Medigap insurance is supplemental insurance privately purchased by individuals. These supplemental policies cover costs not paid for by Medicare that you would normally have to pay for out-of-pocket. Before signing up for Medigap, The American Association of Retired Persons (AARP) recommends considering other alternatives you may have available to you such as Medicare savings programs, Medicaid, retiree health insurance, and prescription drug assistance programs. AARP's Web site and its publications include a wealth of resources to help educate on these options as well as available Medigap plans.
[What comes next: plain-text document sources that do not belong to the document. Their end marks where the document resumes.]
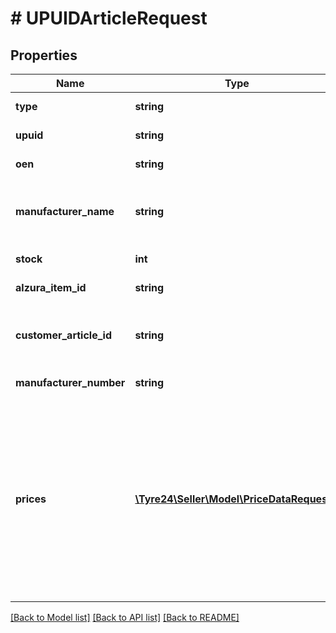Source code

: # # UPUIDArticleRequest

## Properties

Name | Type | Description | Notes
------------ | ------------- | ------------- | -------------
**type** | **string** | The product type, so &#x60;PUP&#x60; for this type. |
**upuid** | **string** | The Used Part Unique Identifier of the article. | [optional]
**oen** | **string** | The Original Equipment Number of the article. | [optional]
**manufacturer_name** | **string** | The name of the manufacturer. Must be used together with &#x60;manufacturer_number&#x60; to have an effect. | [optional]
**stock** | **int** | The amount of articles left in the stock. |
**alzura_item_id** | **string** | The unique id of the article. | [optional]
**customer_article_id** | **string** | A internal number given by the customer, to identify an article using a different id than our database. | [optional]
**manufacturer_number** | **string** | The number of the manufacturer. | [optional]
**prices** | [**\Tyre24\Seller\Model\PriceDataRequest[]**](PriceDataRequest.md) | List of prices for different countries. If activated, the price validation will run for all prices. If the difference of &#x60;price_one&#x60; is to great in comparison with the normal price it will be capped. If the normal price is &lt;&#x3D; 250€ (or 1000zł) the cap is 5€. For prices above that border the difference is 2%. At least one price must be given. | [optional]

[[Back to Model list]](../../README.md#models) [[Back to API list]](../../README.md#endpoints) [[Back to README]](../../README.md)
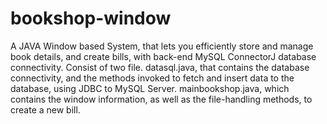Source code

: # bookshop-window
A JAVA Window based System, that lets you efficiently store and manage book details, and create bills, with back-end MySQL ConnectorJ database connectivity.
Consist of two file.
datasql.java, that contains the database connectivity, and the methods invoked to fetch and insert data to the database, using JDBC to MySQL Server.
mainbookshop.java, which contains the window information, as well as the file-handling methods, to create a new bill.
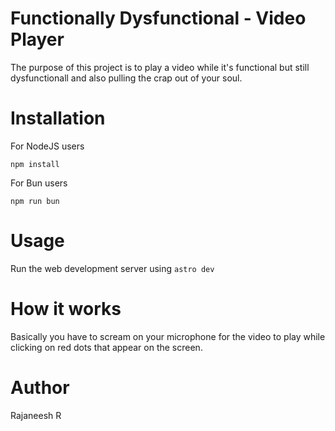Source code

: # Functionally Dysfunctional - Video Player

The purpose of this project is to play a video while it's functional but still dysfunctionall and also pulling the crap out of your soul.


# Installation

For NodeJS users

`npm install`

For Bun users

`npm run bun`

# Usage

Run the web development server using `astro dev`

# How it works

Basically you have to scream on your microphone for the video to play while clicking on red dots that appear on the screen.


# Author

Rajaneesh R
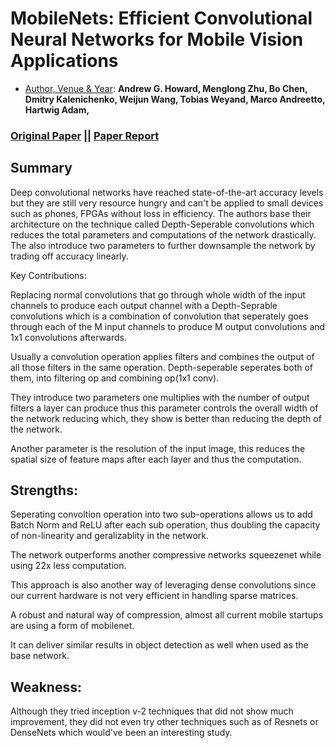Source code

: #  MobileNets: Efficient Convolutional Neural Networks for Mobile Vision Applications
- <ins>Author, Venue & Year</ins>: **Andrew G. Howard, Menglong Zhu, Bo Chen, Dmitry Kalenichenko, Weijun Wang, Tobias Weyand, Marco Andreetto, Hartwig Adam,**

### [Original Paper](https://arxiv.org/pdf/1704.04861v1.pdf) || [**Paper Report**](https://github.com/AdiNarendra98/Papers-on-Vision/blob/main/Paper%20Summaries/17.MobileNets-Efficient%20Convolutional%20Neural%20Networks%20for%20Mobile%20Vision%20Applications/MobileNets-Efficient%20Convolutional%20Neural%20Networks%20for%20Mobile%20Vision%20Applications.pdf)

## Summary

Deep convolutional networks have reached state-of-the-art accuracy levels but they are still very resource hungry and can't be applied to small devices such as phones, FPGAs without loss in efficiency. The authors base their architecture on the technique called Depth-Seperable convolutions which reduces the total parameters and computations of the network drastically. The also introduce two parameters to further downsample the network by trading off accuracy linearly.

Key Contributions:

Replacing normal convolutions that go through whole width of the input channels to produce each output channel with a Depth-Seprable convolutions which is a combination of convolution that seperately goes through each of the M input channels to produce M output convolutions and 1x1 convolutions afterwards.

Usually a convolution operation applies filters and combines the output of all those filters in the same operation. Depth-seperable seperates both of them, into filtering op and combining op(1x1 conv).

They introduce two parameters one multiplies with the number of output filters a layer can produce thus this parameter controls the overall width of the network reducing which, they show is better than reducing the depth of the network.

Another parameter is the resolution of the input image, this reduces the spatial size of feature maps after each layer and thus the computation.

## Strengths:

Seperating convoltion operation into two sub-operations allows us to add Batch Norm and ReLU after each sub operation, thus doubling the capacity of non-linearity and geralizablity in the network.

The network outperforms another compressive networks squeezenet while using 22x less computation.

This approach is also another way of leveraging dense convolutions since our current hardware is not very efficient in handling sparse matrices.

A robust and natural way of compression, almost all current mobile startups are using a form of mobilenet.

It can deliver similar results in object detection as well when used as the base network.

## Weakness:

Although they tried inception v-2 techniques that did not show much improvement, they did not even try other techniques such as of Resnets or DenseNets which would've been an interesting study.

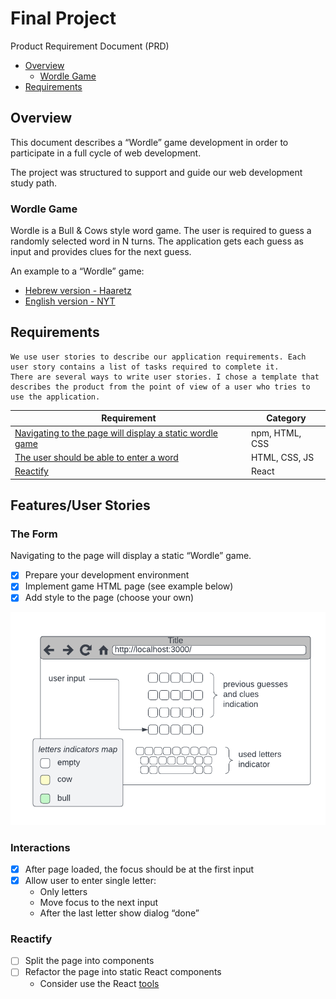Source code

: # Final Project

Product Requirement Document (PRD)

- [Overview](#overview)
    - [Wordle Game](#wordle-game)
- [Requirements](#requirements)

## Overview

This document describes a “Wordle” game development in order to participate in a full cycle of web development.

The project was structured to support and guide our web development study path.

### Wordle Game

Wordle is a Bull & Cows style word game. The user is required to guess a randomly selected word in N turns. The
application gets each guess as input and provides clues for the next guess.

An example to a “Wordle” game:

* [Hebrew version - Haaretz](https://www.haaretz.co.il/riddles/ty-page/haaretz-wordle)
* [English version - NYT](https://www.nytimes.com/games/wordle/index.html)

## Requirements

    We use user stories to describe our application requirements. Each user story contains a list of tasks required to complete it.
    There are several ways to write user stories. I chose a template that describes the product from the point of view of a user who tries to use the application.

| Requirement                                                           | Category       |
|-----------------------------------------------------------------------|----------------|
| [Navigating to the page will display a static wordle game](#the-form) | npm, HTML, CSS | 
| [The user should be able to enter a word](#interactions)              | HTML, CSS, JS  | 
| [Reactify](#reactify)                                                 | React          |                                                            

## Features/User Stories

### The Form

Navigating to the page will display a static “Wordle” game.

* [x] Prepare your development environment
* [x] Implement game HTML page (see example below)
* [x] Add style to the page (choose your own)

![Mock ](docs/wordle-mock.png)

### Interactions

* [x] After page loaded, the focus should be at the first input
* [x] Allow user to enter single letter:
    - Only letters
    - Move focus to the next input
    - After the last letter show dialog “done”

### Reactify

* [ ] Split the page into components
* [ ] Refactor the page into static React components
    - Consider use the React [tools](https://beta.reactjs.org/learn/start-a-new-react-project)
The Centers for Medicare & Medicaid Services, or CMS, is the federal agency that administers the Medicare program. The Medicare insurance program, which turned 40 in 2005, provides health insurance coverage to nearly 40 million Americans. Covered individuals include those age 65 and older, some people with disabilities under age 65, and people with end-stage renal disease. End-stage renal disease, also known as ESRD, is permanent kidney failure requiring dialysis or a kidney transplant. CMS was formerly known as the Health Care Financing Administration, or HCFA, but was renamed in 2001.